The Indian authorities have asked the UK Government to freeze the funds of an Italian businessman allegedly involved in a multi-million dollar gun deal case.
Mr Quattrocchi denies any wrongdoing
Delhi has sent a formal request to freeze more than $4m lying in a UK bank, which was allegedly paid by a Swedish firm to the businessman - Ottavio Quattrocchi.
He is accused of being one of the recipients of alleged bribes made by the Swedish artillery manufacturer AB Bofors in the mid-1980's, to win a contract to supply the Indian army with howitzer guns.
Spokesman G Mohanty of India's main investigating agency, the Central Bureau of Investigation (CBI), told the BBC it had requested the UK authorities to investigate how this money had reached Mr Quattrocchi's bank account in London.
"We had already informed the Interpol about this but the British government had asked for an official letter before it could take any action," said Mr Mohanty.
The investigating authorities say Mr Quattrocchi used his close association with former Indian Prime Minister Rajiv Gandhi, to clinch a deal to supply 410 Howitzer guns to the Indian army.
The Bofors guns triggered a political scandal
The CBI says Sweden's National Audit Bureau reported several years ago that Bofors had paid sums of money to its agents in India.
The Indian Ministry of Defence says the contract between the Indian Government and Bofors laid down that there would be no intermediary in that particular deal.
The CBI has also levelled charges against the British-based billionaire Hinduja brothers in the same case.
That case is proceeding through the Indian legal system.
The Bofors issue has dogged India's political scene for over a decade and a half.
The scandal became the main issue in India's general elections in 1989, and led to the defeat of the Prime Minister at the time, Rajiv Gandhi.
The scandal dates back to the mid-1980s when the Indian Government finalised a $1.3bn deal with Bofors to supply 400 artillery howitzers.

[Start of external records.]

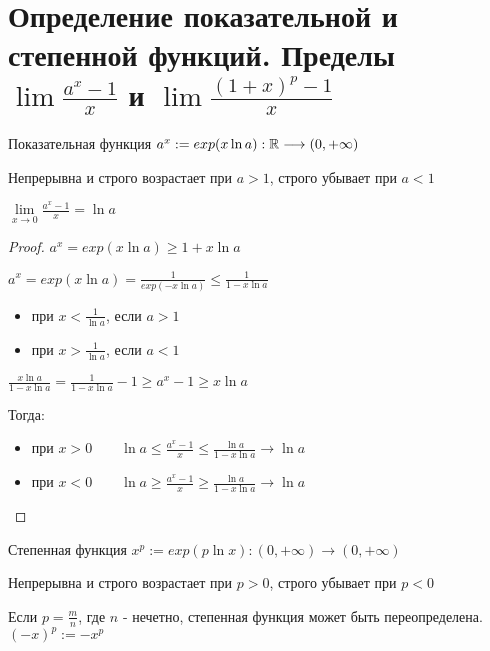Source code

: \section{Определение показательной и степенной функций. Пределы $\lim{\frac{a^x - 1}{x}}$ и $\lim{\frac{(1+x)^p - 1}{x}}$}
\begin{conj}
    Показательная функция \qquad $a^x := exp(x \ln{a}): \mathbb{R} \longrightarrow (0, +\infty)$
    
    Непрерывна и строго возрастает при $a > 1$, строго убывает при $a < 1$
\end{conj}

\begin{theorem-non}
    $\lim\limits_{x \rightarrow 0}{\frac{a^x - 1}{x}} = \ln{a}$

    \begin{proof}
        $a^x = exp(x \ln{a}) \geqslant 1 + x \ln{a}$

        $a^x = exp(x \ln{a}) = \frac{1}{exp(-x\ln{a})} \leqslant \frac{1}{1 - x \ln{a}}$
        \begin{itemize}
            \item[] при $x < \frac{1}{\ln{a}}$, если $a > 1$
            \item[] при $x > \frac{1}{\ln{a}}$, если $a < 1$ 
        \end{itemize}

        $\frac{x\ln{a}}{1 - x \ln{a}} = \frac{1}{1 - x \ln{a}} - 1 \geqslant a^x - 1 \geqslant x\ln{a}$

        Тогда:
        \begin{itemize}
            \item[] при $x > 0 \qquad \ln{a} \leqslant \frac{a^x - 1}{x} \leqslant \frac{\ln{a}}{1 - x \ln{a}} \longrightarrow \ln{a}$
            \item[] при $x < 0 \qquad \ln{a} \geqslant \frac{a^x - 1}{x} \geqslant \frac{\ln{a}}{1 - x \ln{a}} \longrightarrow \ln{a}$
        \end{itemize}
    \end{proof}
\end{theorem-non}

\begin{conj}
        Степенная функция $x^p := exp(p \ln{x}) : (0, +\infty) \longrightarrow (0, +\infty)$

        Непрерывна и строго возрастает при $p > 0$, строго убывает при $p < 0$

        Если $p = \frac{m}{n}$, где $n$ - нечетно, степенная функция может быть переопределена. $(-x)^p := -x^p$
\end{conj}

Indian authorities say Mr Quattrocchi was an intermediary in the case, and received $7m in illegal payments.
He was arrested by Malaysian police several years ago after Interpol requested his detention, but was later released on bail although his passport was impounded.
Last December, a Malaysian court rejected an Indian request for Mr Quattrocchi's extradition.
He was friends with Rajiv Gandhi and his widow Sonia Gandhi, who is at present the leader of the opposition Congress party.
The current accusations followed long investigations by the Indian police implicating several top politicians, including Rajiv Gandhi.
Mr Quattrocchi has denied any wrongdoing and said he is the victim of political vendetta because of his links to the Gandhi family.